Popularity of Web-blogs

 

http://shirky.com/writings/powerlaw_weblog.html

This article discussed the emergence of power law models and popularity imbalance in the popularity of web-blogs. Addressing the common observation that a small group of web-blogs account for a disproportionally large amount of web traffic, the article explains that it is not individuals’ behaviors, but “Diversity plus freedom of choice [that] creates inequality.” In fact, the greater diversity a community has, the more extreme the inequality will be. In a system where there is freedom to choose from many options, a power law distribution occurs.

In 2003, when this data was gathered, the top two blogs of 433 accounted for 5% of all inbound links. The top dozen counted for 20%, and the top 50, which make up only 12% of the blogs, counted for half of all inbound links. Such power law models are prevalent, emerging within many online communities. Livejournal users ranked by number of friends and Yahoo! Groups ranked by number of subscribers both are power laws.
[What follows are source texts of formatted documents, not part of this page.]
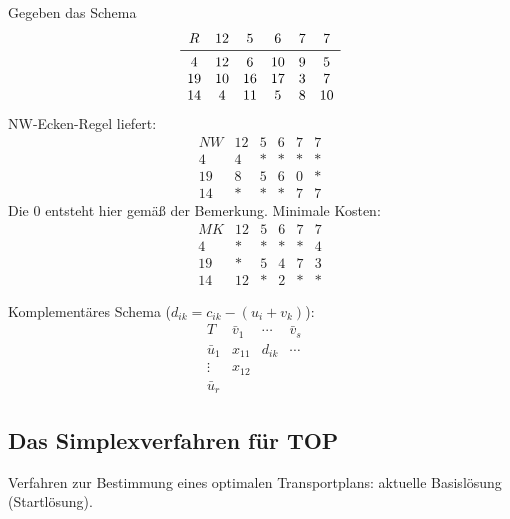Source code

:     \begin{example}
        Gegeben das Schema
        $$
        \begin{matrix}
            R & 12 & 5 & 6 & 7 & 7\\
            \midrule
            4 & 12 & 6 & 10 & 9 & 5\\
            19 & 10 & 16 & 17 & 3 & 7\\
            14 & 4 & 11 & 5 & 8 & 10
        \end{matrix}
        $$
        NW-Ecken-Regel liefert:
        $$
        \begin{matrix}
            NW & 12 & 5 & 6 & 7 & 7\\
            4 & 4 & \ast & \ast & \ast & \ast\\
            19 & 8 & 5 & 6 & 0 & \ast\\
            14 & \ast & \ast & \ast & 7 & 7
        \end{matrix}
        $$
        Die $0$ entsteht hier gemäß der Bemerkung.
        Minimale Kosten:
        $$
        \begin{matrix}
            MK & 12 & 5 & 6 & 7 & 7\\
            4 & \ast & \ast & \ast & \ast & 4\\
            19 & \ast & 5 & 4 & 7 & 3 \\
            14 & 12 & \ast & 2 & \ast & \ast
        \end{matrix}
        $$
    \end{example}

    Komplementäres Schema ($d_{ik}=c_{ik}-(u_i+v_k)$):
    $$
    \begin{matrix}
        T & \bar v_1 & \cdots & \bar v_s\\
        \bar u_1 & x_{11} & d_{ik} & \cdots & \\
        \vdots & x_{12} & \\
        \bar u_r & 
    \end{matrix}
    $$
    \subsection{Das Simplexverfahren für TOP}

    Verfahren zur Bestimmung eines optimalen Transportplans: aktuelle Basislösung (Startlösung).

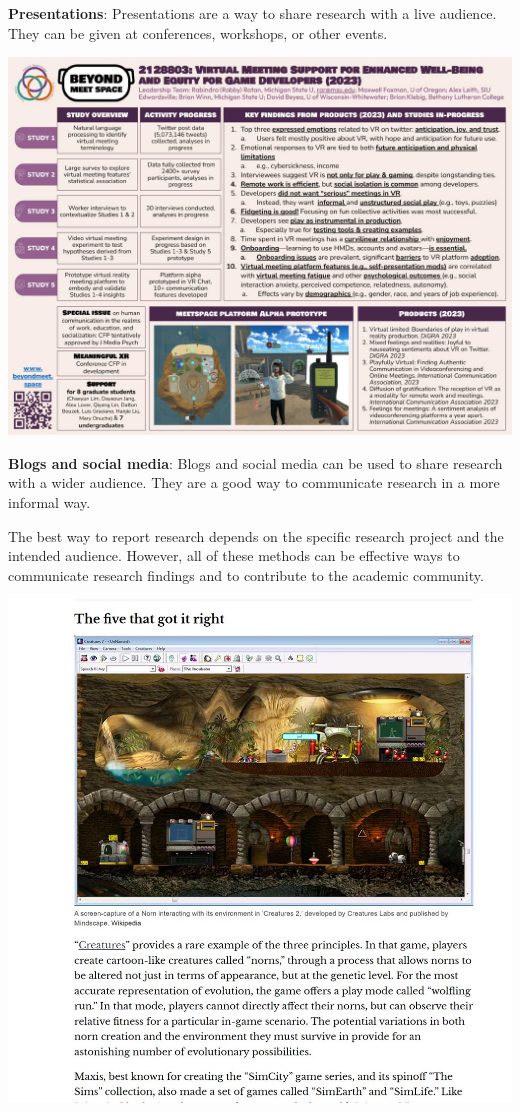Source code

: \documentclass[
]{book}
\begin{document}
\textbf{Presentations}: Presentations are a way to share research with a live audience. They can be given at conferences, workshops, or other events.

\includegraphics[width=1\linewidth,height=\textheight,keepaspectratio]{images/BMS2023poster.jpg}

\textbf{Blogs and social media}: Blogs and social media can be used to share research with a wider audience. They are a good way to communicate research in a more informal way.

The best way to report research depends on the specific research project and the intended audience. However, all of these methods can be effective ways to communicate research findings and to contribute to the academic community.

\includegraphics[width=1\linewidth,height=\textheight,keepaspectratio]{images/fig091.jpg}
\end{document}
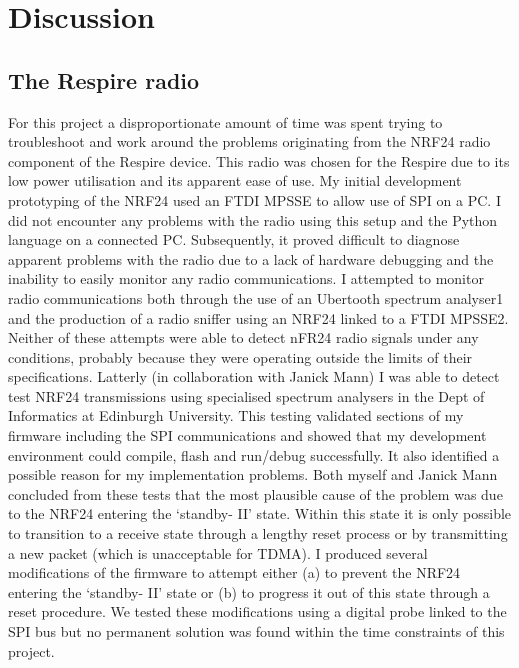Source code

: 
\chapter{Discussion}

\section{The Respire radio}
For this project a disproportionate amount of time was spent trying to troubleshoot and work
around the problems originating from the NRF24 radio component of the Respire device. This radio
was chosen for the Respire due to its low power utilisation and its apparent ease of use. My initial
development prototyping of the NRF24 used an FTDI MPSSE to allow use of SPI on a PC. I did not
encounter any problems with the radio using this setup and the Python language on a connected PC.
Subsequently, it proved difficult to diagnose apparent problems with the radio due to a lack of
hardware debugging and the inability to easily monitor any radio communications. I attempted to
monitor radio communications both through the use of an Ubertooth spectrum analyser1 and the
production of a radio sniffer using an NRF24 linked to a FTDI MPSSE2. Neither of these attempts
were able to detect nFR24 radio signals under any conditions, probably because they were operating
outside the limits of their specifications. Latterly (in collaboration with Janick Mann) I was able to
detect test NRF24 transmissions using specialised spectrum analysers in the Dept of Informatics at
Edinburgh University. This testing validated sections of my firmware including the SPI
communications and showed that my development environment could compile, flash and
run/debug successfully. It also identified a possible reason for my implementation problems. Both
myself and Janick Mann concluded from these tests that the most plausible cause of the problem
was due to the NRF24 entering the ‘standby- II’ state. Within this state it is only possible to
transition to a receive state through a lengthy reset process or by transmitting a new packet (which
is unacceptable for TDMA). I produced several modifications of the firmware to attempt either (a) to
prevent the NRF24 entering the ‘standby- II’ state or (b) to progress it out of this state through a
reset procedure. We tested these modifications using a digital probe linked to the SPI bus but no
permanent solution was found within the time constraints of this project.


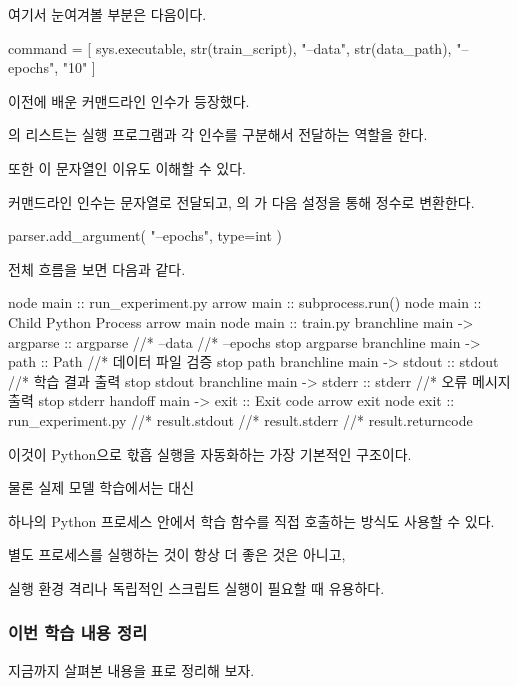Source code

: 여기서 눈여겨볼 부분은 다음이다.

\begin{dhkcode}
command = [
    sys.executable,
    str(train_script),
    "--data",
    str(data_path),
    "--epochs",
    "10"
]
\end{dhkcode}

이전에 배운 커맨드라인 인수가 등장했다.

의 리스트는 실행 프로그램과 각 인수를 구분해서 전달하는 역할을 한다.

또한 이 문자열인 이유도 이해할 수 있다.

커맨드라인 인수는 문자열로 전달되고, 의 가 다음 설정을 통해 정수로 변환한다.

\begin{dhkcode}
parser.add_argument(
    "--epochs",
    type=int
)
\end{dhkcode}

전체 흐름을 보면 다음과 같다.

\begin{dhkbranch}[in=8]
node main :: run_experiment.py
arrow main :: subprocess.run()
node main :: Child Python Process
arrow main
node main :: train.py
branchline main -> argparse :: argparse //* --data //* --epochs
stop argparse
branchline main -> path :: Path //* 데이터 파일 검증
stop path
branchline main -> stdout :: stdout //* 학습 결과 출력
stop stdout
branchline main -> stderr :: stderr //* 오류 메시지 출력
stop stderr
handoff main -> exit :: Exit code
arrow exit
node exit :: run_experiment.py //* result.stdout //* result.stderr //* result.returncode
\end{dhkbranch}

이것이 Python으로 핛흡 실행을 자동화하는 가장 기본적인 구조이다.

물론 실제 모델 학습에서는  대신 

하나의 Python 프로세스 안에서 학습 함수를 직접 호출하는 방식도 사용할 수 있다.

별도 프로세스를 실행하는 것이 항상 더 좋은 것은 아니고,

실행 환경 격리나 독립적인 스크립트 실행이 필요할 때 유용하다.

\subsubsection{이번 학습 내용 정리}

지금까지 살펴본 내용을 표로 정리해 보자.

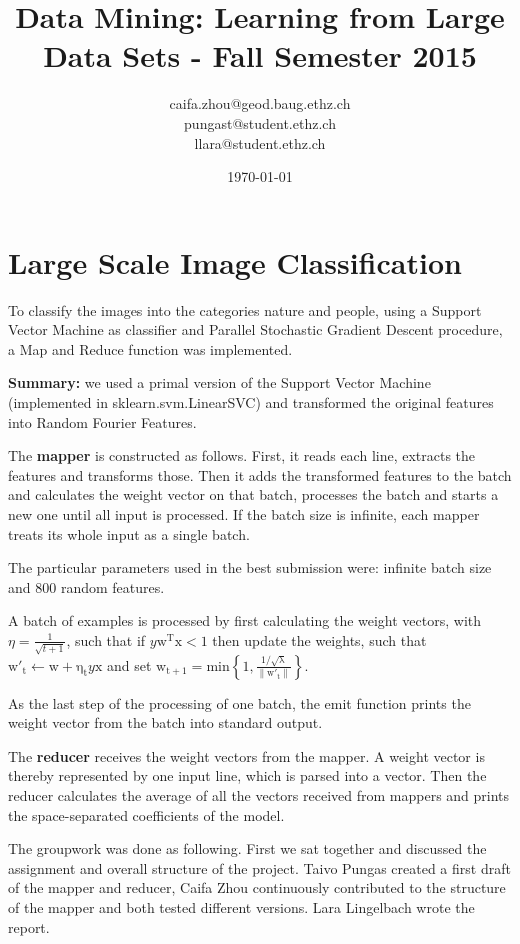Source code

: \documentclass[a4paper, 11pt]{article}
\title{Data Mining: Learning from Large Data Sets - Fall Semester 2015}
\author{caifa.zhou@geod.baug.ethz.ch\\ pungast@student.ethz.ch\\ llara@student.ethz.ch\\}
\date{\today}
\begin{document}
\maketitle

\section*{Large Scale Image Classification} 
To classify the images into the categories nature and people, using a Support Vector Machine as classifier and Parallel Stochastic Gradient Descent procedure, a Map and Reduce function was implemented. 

\textbf{Summary:} we used a primal version of the Support Vector Machine (implemented in sklearn.svm.LinearSVC) and transformed the original features into Random Fourier Features.

The \textbf{mapper} is constructed as follows. First, it reads each line, extracts the features and transforms those. Then it adds the transformed features to the batch and calculates the weight vector on that batch, processes the batch and starts a new one until all input is processed. If the batch size is infinite, each mapper treats its whole input as a single batch.

The particular parameters used in the best submission were: infinite batch size and 800 random features.

A batch of examples is processed by first calculating the weight vectors, with $\eta = \frac{1}{\sqrt{t +1}}$, such that if $y\mathrm{w^{T}x} < 1$ then update the weights, such that $\mathrm{w'_{t}} \leftarrow\mathrm{w + \eta _{t}}y \mathrm{x}$ and set $\mathrm{w_{t+1}} = \mathrm{min \left \{1,\frac{1/\sqrt{\lambda }}{\left \| w'_{t} \right \|} \right \}}$.

As the last step of the processing of one batch, the emit function prints the weight vector from the batch into standard output.

The \textbf{reducer} receives the weight vectors from the mapper. A weight vector is thereby represented by one input line, which is parsed into a vector. Then the reducer calculates the average of all the vectors received from mappers and prints the space-separated coefficients of the model.

The groupwork was done as following. First we sat together and discussed the assignment and overall structure of the project. Taivo Pungas created a first draft of the mapper and reducer, Caifa Zhou continuously contributed to the structure of the mapper and both tested different versions. Lara Lingelbach wrote the report. 
\end{document}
This kind of system has both fair and unfair aspects. This kind of natural sorting is inevitable when people’s choices are influenced by other people’s choices. This kind of extreme popularity for a small subset is not necessarily unfair because it relies on “distributed approval that would be hard to fake.” However, power laws tend to set in quickly, preserving a system in a homeostatic state at an early time. This makes it harder for new members to gain popularity and is aversive to change.

Thus, this shows that power laws are ubiquitous occurrences that arise out of any community that allows democratic free choice and public opinion. Though it may cause unbalanced popularity for a few, it also shows that all it takes is one small step to cause a chain reaction that would lead to inclusion in this few.